PHP Syllable splitter/counter and Hyphenator for text and HTML. Multi-language, customisable, cached and fast!

Primary LanguageTeX

Syllable

Version 1.4.5

Build Status

Copyright © 2011-2016 Martijn van der Lee. MIT Open Source license applies.

Introduction

PHP Syllable splitting and hyphenation. or rather... PHP Syl-la-ble split-ting and hy-phen-ation.

Based on the work by Frank M. Liang (http://www.tug.org/docs/liang/) and the many volunteers in the TeX community.

Many languages supported. i.e. english (us/uk), spanish, german, french, dutch, italian, romanian, russian, etc. 76 languages in total.

Language sources: http://tug.org/tex-hyphen/#languages

Supports PHP 5.2 and up, so you can use it on older servers.

Quick start

Just include phpSyllable in your project, set up the autoloader to the classes directory and instantiate yourself a Sylllable class.

$syllable = new Syllable('en-us');
echo $syllable->hyphenateText('Provide a plethora of paragraphs');

Syllable class reference

The following is an incomplete list, containing only the most common methods. For a complete documentation of all classes, read the generated PHPDoc.

public static __construct( $language = 'en', $hyphen = null )

Create a new Syllable class, with defaults

public static setCacheDir( $dir )

Set the directory where compiled language files may be stored. Default to the cache subdirectory of the current directory.

public static setLanguageDir( $dir )

Set the directory where language source files can be found. Default to the languages subdirectory of the current directory.

public setLanguage( $language )

Set the language whose rules will be used for hyphenation.

public setHyphen( Mixed $hyphen )

Set the hyphen text or object to use as a hyphen marker.
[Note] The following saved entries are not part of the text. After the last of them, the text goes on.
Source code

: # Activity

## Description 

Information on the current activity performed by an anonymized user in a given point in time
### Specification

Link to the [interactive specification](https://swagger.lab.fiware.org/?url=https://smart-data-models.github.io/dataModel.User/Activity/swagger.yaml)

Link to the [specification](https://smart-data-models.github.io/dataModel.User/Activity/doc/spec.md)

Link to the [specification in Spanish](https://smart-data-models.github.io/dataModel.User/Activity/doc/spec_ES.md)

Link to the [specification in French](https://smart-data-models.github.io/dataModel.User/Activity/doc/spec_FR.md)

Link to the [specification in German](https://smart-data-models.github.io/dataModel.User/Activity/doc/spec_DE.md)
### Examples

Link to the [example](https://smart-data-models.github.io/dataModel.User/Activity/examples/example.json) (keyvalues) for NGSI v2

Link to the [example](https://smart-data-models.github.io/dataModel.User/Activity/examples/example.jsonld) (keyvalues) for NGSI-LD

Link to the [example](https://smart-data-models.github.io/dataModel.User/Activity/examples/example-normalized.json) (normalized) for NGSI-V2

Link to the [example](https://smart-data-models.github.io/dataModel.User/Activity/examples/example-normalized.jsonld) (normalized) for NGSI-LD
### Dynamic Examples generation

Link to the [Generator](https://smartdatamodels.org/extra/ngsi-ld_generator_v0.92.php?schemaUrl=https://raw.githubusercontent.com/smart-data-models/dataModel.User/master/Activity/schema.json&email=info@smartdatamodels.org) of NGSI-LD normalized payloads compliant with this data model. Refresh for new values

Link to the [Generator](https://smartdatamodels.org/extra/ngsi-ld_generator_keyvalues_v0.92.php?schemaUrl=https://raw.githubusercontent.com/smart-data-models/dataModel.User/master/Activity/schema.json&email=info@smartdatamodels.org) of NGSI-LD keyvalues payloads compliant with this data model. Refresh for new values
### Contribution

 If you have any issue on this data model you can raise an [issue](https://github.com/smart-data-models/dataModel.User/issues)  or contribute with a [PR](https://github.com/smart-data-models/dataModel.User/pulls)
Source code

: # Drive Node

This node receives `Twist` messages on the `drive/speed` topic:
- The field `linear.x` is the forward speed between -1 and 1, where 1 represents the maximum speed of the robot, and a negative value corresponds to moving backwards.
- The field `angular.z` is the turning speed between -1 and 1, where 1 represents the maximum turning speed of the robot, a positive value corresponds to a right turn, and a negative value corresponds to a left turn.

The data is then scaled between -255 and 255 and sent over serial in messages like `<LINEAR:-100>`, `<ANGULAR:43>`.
public array splitWord( $word )

Split a single word on where the hyphenation would go.

public array splitText( $text )

Split a text on where the hyphenation would go.
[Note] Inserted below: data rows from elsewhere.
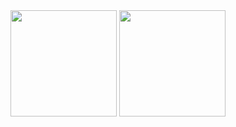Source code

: <!---
- 👋 Hi, I’m @NeuralFalconYT
- 👀 I’m interested in ...
- 🌱 I’m currently learning ...
- 💞️ I’m looking to collaborate on ...
- 📫 How to reach me ...
- 😄 Pronouns: ...
- ⚡ Fun fact: ...


NeuralFalconYT/NeuralFalconYT is a ✨ special ✨ repository because its `README.md` (this file) appears on your GitHub profile.
You can click the Preview link to take a look at your changes.
--->


<div align="center">
<span>  </span>
<img height="170px" src="https://github-readme-stats.vercel.app/api?username=NeuralFalconYT&theme=react" /><span>  </span><img height="170px" src="https://github-readme-stats.vercel.app/api/top-langs/?username=NeuralFalconYT&layout=compact&langs_count=10&theme=react" />
<span>  </span>
</div>
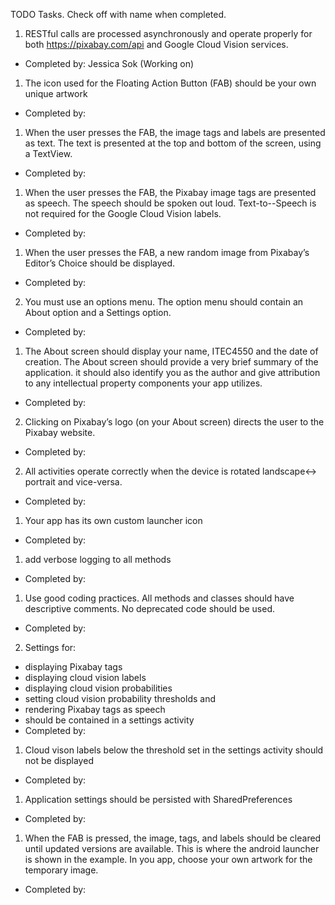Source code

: TODO Tasks. Check off with name when completed.

1. RESTful calls are processed asynchronously and operate properly for both https://pixabay.com/api and Google Cloud Vision services.
- Completed by: Jessica Sok (Working on)
1. The icon used for the Floating Action Button (FAB) should be your own unique artwork
- Completed by:
1. When the user presses the FAB, the image tags and labels are presented as text. The text is presented at the top and bottom of the screen, using a TextView. 
- Completed by:
1. When the user presses the FAB, the Pixabay image tags are presented as speech. The speech should be spoken out loud. Text-to--Speech is not required for the Google Cloud Vision labels.
- Completed by:
1. When the user presses the FAB, a new random image from Pixabay’s Editor’s Choice should be displayed.
- Completed by:
2. You must use an options menu. The option menu should contain an About option and a Settings option.
- Completed by:
1. The About screen should display your name, ITEC4550 and the date of creation. The About screen should provide a very brief summary of the application. it should also identify you as the author and give attribution to any intellectual property components your app utilizes.
- Completed by:
2. Clicking on Pixabay’s logo (on your About screen) directs the user to the Pixabay website.
- Completed by:
2. All activities operate correctly when the device is rotated landscape<-> portrait and vice-versa.
- Completed by:
1. Your app has its own custom launcher icon
- Completed by:
1. add verbose logging to all methods
- Completed by:
1. Use good coding practices. All methods and classes should have descriptive comments. No deprecated code should be used.
- Completed by:
2. Settings for: 
-  displaying Pixabay tags
-  displaying cloud vision labels
-  displaying cloud vision probabilities
-  setting cloud vision probability thresholds and 
-  rendering Pixabay tags as speech 
-  should be contained in a settings activity
- Completed by:
1. Cloud vison labels below the threshold set in the settings activity should not be displayed
- Completed by:
1. Application settings should be persisted with SharedPreferences
- Completed by:
1. When the FAB is pressed, the image, tags, and labels should be cleared until updated versions are available. This is where the android launcher is shown in the example. In you app, choose your own artwork for the temporary image. 
- Completed by:
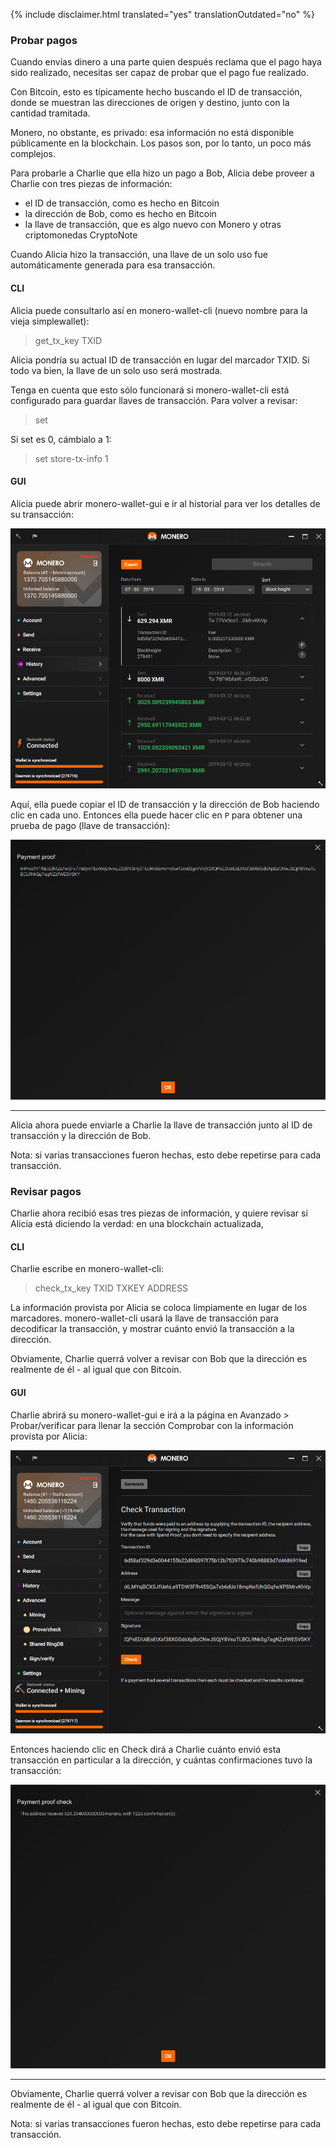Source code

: {% include disclaimer.html translated="yes" translationOutdated="no" %}

### Probar pagos

Cuando envías dinero a una parte quien después reclama que el pago haya sido realizado, necesitas ser capaz de probar que el pago fue realizado.

Con Bitcoin, esto es típicamente hecho buscando el ID de transacción, donde se muestran
las direcciones de origen y destino, junto con la cantidad tramitada.

Monero, no obstante, es privado: esa información no está disponible públicamente en la blockchain. Los pasos son, por lo tanto,
un poco más complejos.

Para probarle a Charlie que ella hizo un pago a Bob, Alicia debe proveer a Charlie con tres piezas de información:

- el ID de transacción, como es hecho en Bitcoin
- la dirección de Bob, como es hecho en Bitcoin
- la llave de transacción, que es algo nuevo con Monero y otras criptomonedas CryptoNote

Cuando Alicia hizo la transacción, una llave de un solo uso fue automáticamente generada para esa transacción.

#### CLI

Alicia puede consultarlo así en monero-wallet-cli (nuevo nombre para la vieja simplewallet):

> get_tx_key TXID

Alicia pondría su actual ID de transacción en lugar del marcador TXID. Si todo va bien, la llave de un solo uso
será mostrada.

Tenga en cuenta que esto sólo funcionará si monero-wallet-cli está configurado para guardar llaves de transacción. Para volver a revisar:

> set

Si set es 0, cámbialo a 1:

> set store-tx-info 1

#### GUI

Alicia puede abrir monero-wallet-gui e ir al historial para ver los detalles de su transacción:

![Historial](/img/resources/user-guides/en/prove-payment/history.png)

Aquí, ella puede copiar el ID de transacción y la dirección de Bob haciendo clic en cada uno.
Entonces ella puede hacer clic en `P` para obtener una prueba de pago (llave de transacción):

![Prueba de pago](/img/resources/user-guides/en/prove-payment/payment-proof.png)


---

Alicia ahora puede enviarle a Charlie la llave de transacción junto al ID de transacción y la dirección de Bob.

Nota: si varias transacciones fueron hechas, esto debe repetirse para cada transacción.

### Revisar pagos

Charlie ahora recibió esas tres piezas de información, y quiere revisar si Alicia está diciendo la verdad: en una blockchain
actualizada,

#### CLI

Charlie escribe en monero-wallet-cli:

> check_tx_key TXID TXKEY ADDRESS

La información provista por Alicia se coloca limpiamente en lugar de los marcadores. monero-wallet-cli usará la llave de transacción
para decodificar la transacción, y mostrar cuánto envió la transacción a la dirección.

Obviamente, Charlie querrá volver a revisar con Bob que la dirección es realmente de él - al igual que con Bitcoin.

#### GUI

Charlie abrirá su monero-wallet-gui e irá a la página en Avanzado > Probar/verificar para llenar la sección Comprobar con la información provista por Alicia:

![Prueba de pago](/img/resources/user-guides/en/prove-payment/check-payment.png)

Entonces haciendo clic en Check dirá a Charlie cuánto envió esta transacción en particular a la dirección, y cuántas confirmaciones tuvo la transacción:

![Pago revisado](/img/resources/user-guides/en/prove-payment/payment-checked.png)


---

Obviamente, Charlie querrá volver a revisar con Bob que la dirección es realmente de él - al igual que con Bitcoin.

Nota: si varias transacciones fueron hechas, esto debe repetirse para cada transacción.
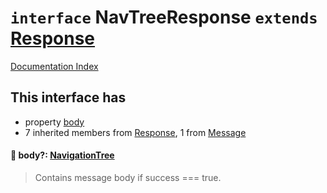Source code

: # `interface` NavTreeResponse `extends` [Response](../interface.Response/README.md)

[Documentation Index](../README.md)

## This interface has

- property [body](#-body-navigationtree)
- 7 inherited members from [Response](../interface.Response/README.md), 1 from [Message](../interface.Message/README.md)


#### 📄 body?: [NavigationTree](../interface.NavigationTree.2/README.md)

> Contains message body if success === true.



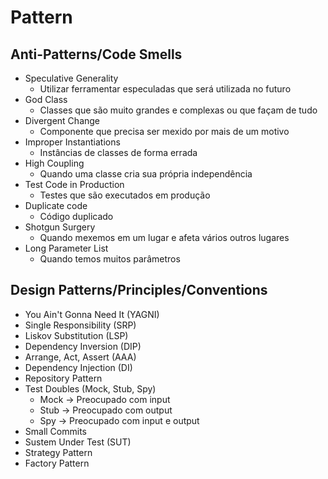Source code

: # Pattern

## Anti-Patterns/Code Smells

- Speculative Generality
  - Utilizar ferramentar especuladas que será utilizada no futuro
- God Class
  - Classes que são muito grandes e complexas ou que façam de tudo
- Divergent Change
  - Componente que precisa ser mexido por mais de um motivo
- Improper Instantiations
  - Instâncias de classes de forma errada
- High Coupling
  - Quando uma classe cria sua própria independência
- Test Code in Production
  - Testes que são executados em produção
- Duplicate code
  - Código duplicado
- Shotgun Surgery
  - Quando mexemos em um lugar e afeta vários outros lugares
- Long Parameter List
  - Quando temos muitos parâmetros

## Design Patterns/Principles/Conventions

- You Ain't Gonna Need It (YAGNI)
- Single Responsibility (SRP)
- Liskov Substitution (LSP)
- Dependency Inversion (DIP)
- Arrange, Act, Assert (AAA)
- Dependency Injection (DI)
- Repository Pattern
- Test Doubles (Mock, Stub, Spy)
  - Mock -> Preocupado com input
  - Stub -> Preocupado com output
  - Spy -> Preocupado com input e output
- Small Commits
- Sustem Under Test (SUT)
- Strategy Pattern
- Factory Pattern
public string hyphenateWord( $word )

Hyphenate a single word.

public string hyphenateText( $text )

Hyphenate all words in the plain text.

public string hyphenateHtml( $html )

Hyphenate all readable text in the HTML, excluding HTML tags and attributes.
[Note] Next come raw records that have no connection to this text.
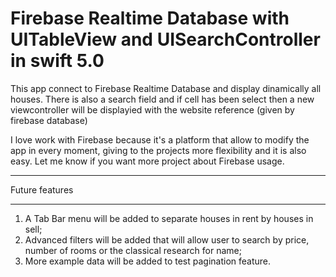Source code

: # Firebase Realtime Database with UITableView and UISearchController in swift 5.0
This app connect to Firebase Realtime Database and display dinamically all houses. 
There is also a search field and if cell has been select then a new viewcontroller will be displayied 
with the website reference (given by firebase database)

I love work with Firebase because it's a platform that allow to modify the app in every moment, giving to the projects 
more flexibility and it is also easy.
Let me know if you want more project about Firebase usage.



______________________________________________________________

Future features
______________________________________________________________

1. A Tab Bar menu will be added to separate houses in rent by houses in sell;
2. Advanced filters will be added that will allow user to search by price, number of rooms or the classical research for name;
3. More example data will be added to test pagination feature.
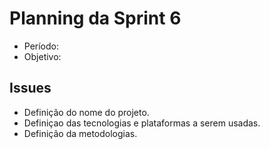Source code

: # **Planning da Sprint 6**

- Período: 
- Objetivo: 

## **Issues**

- Definição do nome do projeto.
- Definiçao das tecnologias e plataformas a serem usadas.
- Definição da metodologias.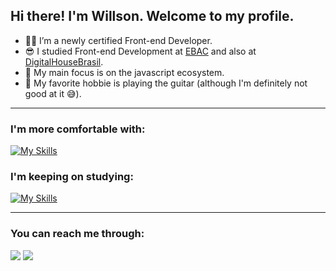 ## Hi there! I'm Willson. Welcome to my profile.


- 👨‍🎓 I’m a newly certified Front-end Developer.
- :sunglasses: I studied Front-end Development at [EBAC](https://ebaconline.com.br/) and also at [DigitalHouseBrasil](https://www.digitalhouse.com/br).
- 🔭 My main focus is on the javascript ecosystem.
- 🎸 My favorite hobbie is playing the guitar (although I'm definitely not good at it 😅).

<hr>

### I'm more comfortable with:

[![My Skills](https://skillicons.dev/icons?i=html,css,bootstrap,javascript,git,github,figma,jquery,sass,gulp,typescript,react&theme=light)](https://skillicons.dev)

### I'm keeping on studying:

[![My Skills](https://skillicons.dev/icons?i=nodejs,express,mysql,firebase,redux,vue&theme=light)](https://skillicons.dev)

<hr>

### You can reach me through:

<div style="display: inline_block">
  <a href="https://www.linkedin.com/in/willson-alflen/" target="_blank"><img src="https://skillicons.dev/icons?i=linkedin" target="_blank"></a>
  <a href="mailto:willson.alflen@gmail.com" target="_blank"><img src="https://skillicons.dev/icons?i=gmail" target="_blank"></a>
</div>

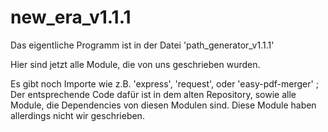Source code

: # new_era_v1.1.1

Das eigentliche Programm ist in der Datei 'path_generator_v1.1.1'

Hier sind jetzt alle Module, die von uns geschrieben wurden.

Es gibt noch Importe wie z.B. 'express', 'request', oder 'easy-pdf-merger' ; Der entsprechende Code dafür ist in dem alten Repository,
sowie alle Module, die Dependencies von diesen Modulen sind. Diese Module haben allerdings nicht wir geschrieben.
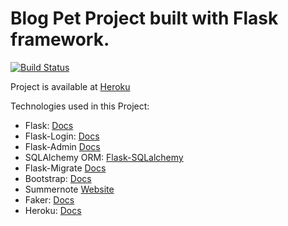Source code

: # Blog Pet Project built with Flask framework.

[![Build Status](https://travis-ci.com/volsn/epam-final-project.svg?branch=master)](https://travis-ci.com/volsn/Django-Blog)

Project is available at [Heroku](https://volsn-django-blog.herokuapp.com)

Technologies used in this Project:

- Flask: [Docs](http://flask.pocoo.org/)
- Flask-Login: [Docs](https://flask-login.readthedocs.io/)
- Flask-Admin [Docs](https://flask-admin.readthedocs.io/en/latest/)
- SQLAlchemy ORM: [Flask-SQLalchemy](http://flask-sqlalchemy.pocoo.org/2.1/)
- Flask-Migrate [Docs](https://flask-migrate.readthedocs.io/)
- Bootstrap: [Docs](http://getbootstrap.com)
- Summernote [Website](https://summernote.org)
- Faker: [Docs](https://faker.readthedocs.io)
- Heroku: [Docs](https://devcenter.heroku.com/categories/reference)
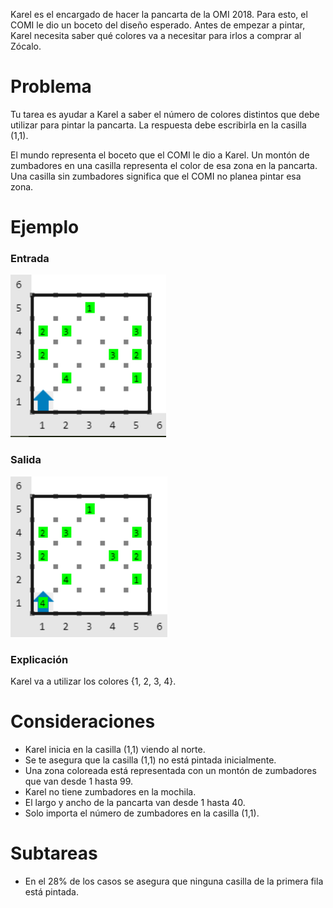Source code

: Karel es el encargado de hacer la pancarta de la OMI 2018. Para esto, el COMI le dio un boceto del diseño esperado. Antes de empezar a pintar, Karel necesita saber qué colores va a necesitar para irlos a comprar al Zócalo. 

# Problema

Tu tarea es ayudar a Karel a saber el número de colores distintos que debe utilizar para pintar la pancarta. La respuesta debe escribirla en la casilla (1,1).

El mundo representa el boceto que el COMI le dio a Karel. Un montón de zumbadores en una casilla representa el color de esa zona en la pancarta. Una casilla sin zumbadores significa que el COMI no planea pintar esa zona.

# Ejemplo

### Entrada

![Ejemplo de entrada](entrada.png)

### Salida

![Ejemplo de salida](salida.png)

### Explicación

Karel va a utilizar los colores {1, 2, 3, 4}.

# Consideraciones

* Karel inicia en la casilla (1,1) viendo al norte.
* Se te asegura que la casilla (1,1) no está pintada inicialmente.
* Una zona coloreada está representada con un montón de zumbadores que van desde 1 hasta 99.
* Karel no tiene zumbadores en la mochila.
* El largo y ancho de la pancarta van desde 1 hasta 40.
* Solo importa el número de zumbadores en la casilla (1,1).

# Subtareas

* En el 28% de los casos se asegura que ninguna casilla de la primera fila está pintada.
public array histogramText( $text )

Count the number of syllables in the text and return a map with syllable count as key and number of words for that syllable count as the value.

public integer countWordsText( $text )

Count the number of words in the text.

public integer countPolysyllablesText( $text )

Count the number of polysyllables in the text.

Example

See the included demo.php file for a working example.

// Setup the autoloader (if needed)
require_once dirname(__FILE__) . '/classes/autoloader.php';

// Create a new instance for the language
$syllable = new Syllable('en-us');

// Set the directory where the .tex files are stored
$syllable->getSource()->setPath(__DIR__ . '/languages');

// Set the directory where Syllable can store cache files
$syllable->getCache()->setPath(__DIR__ . '/cache');

// Set the hyphen style. In this case, the ­ HTML entity
// for HTML (falls back to '-' for text)
$syllable->setHyphen(new Syllable_Hyphen_Soft);

// Set the treshold (sensitivity)
$syllable->setTreshold(Syllable::TRESHOLD_MOST);

// Output hyphenated text
echo $syllable->hyphenateText('Provide your own paragraphs...');

Changes

1.4.4

  • Composer autoloader added

1.4.3

  • Improved documentation

1.4.2

  • Updated spanish language files.
  • Initial PHPDoc.

1.4.1

  • More fixes for apostrophes in splitting.

1.4

  • Fix for French language handling
  • Refactor .text loading into source class.
  • Massive cache performance increase (excessive writes).

1.3.1

  • Fix slow initial cache writing; too many writes (only one was needed).
  • Removed min_hyphenation; mb_strlen takes more time than hashmap lookup.

1.3

  • Added array histogramText($text), integer countWordsText($text) and integer countPolysyllableText($text) methods.
  • Refactored cache interface.
  • Improved unittests.

1.2

  • Deprecated treshold feature. Was based on misinterpretation of the algorithm. Methods, constants and constructor signature unchanged, although you can now omit the treshold if you want (or leave it in, it's detected as a "fake" treshold).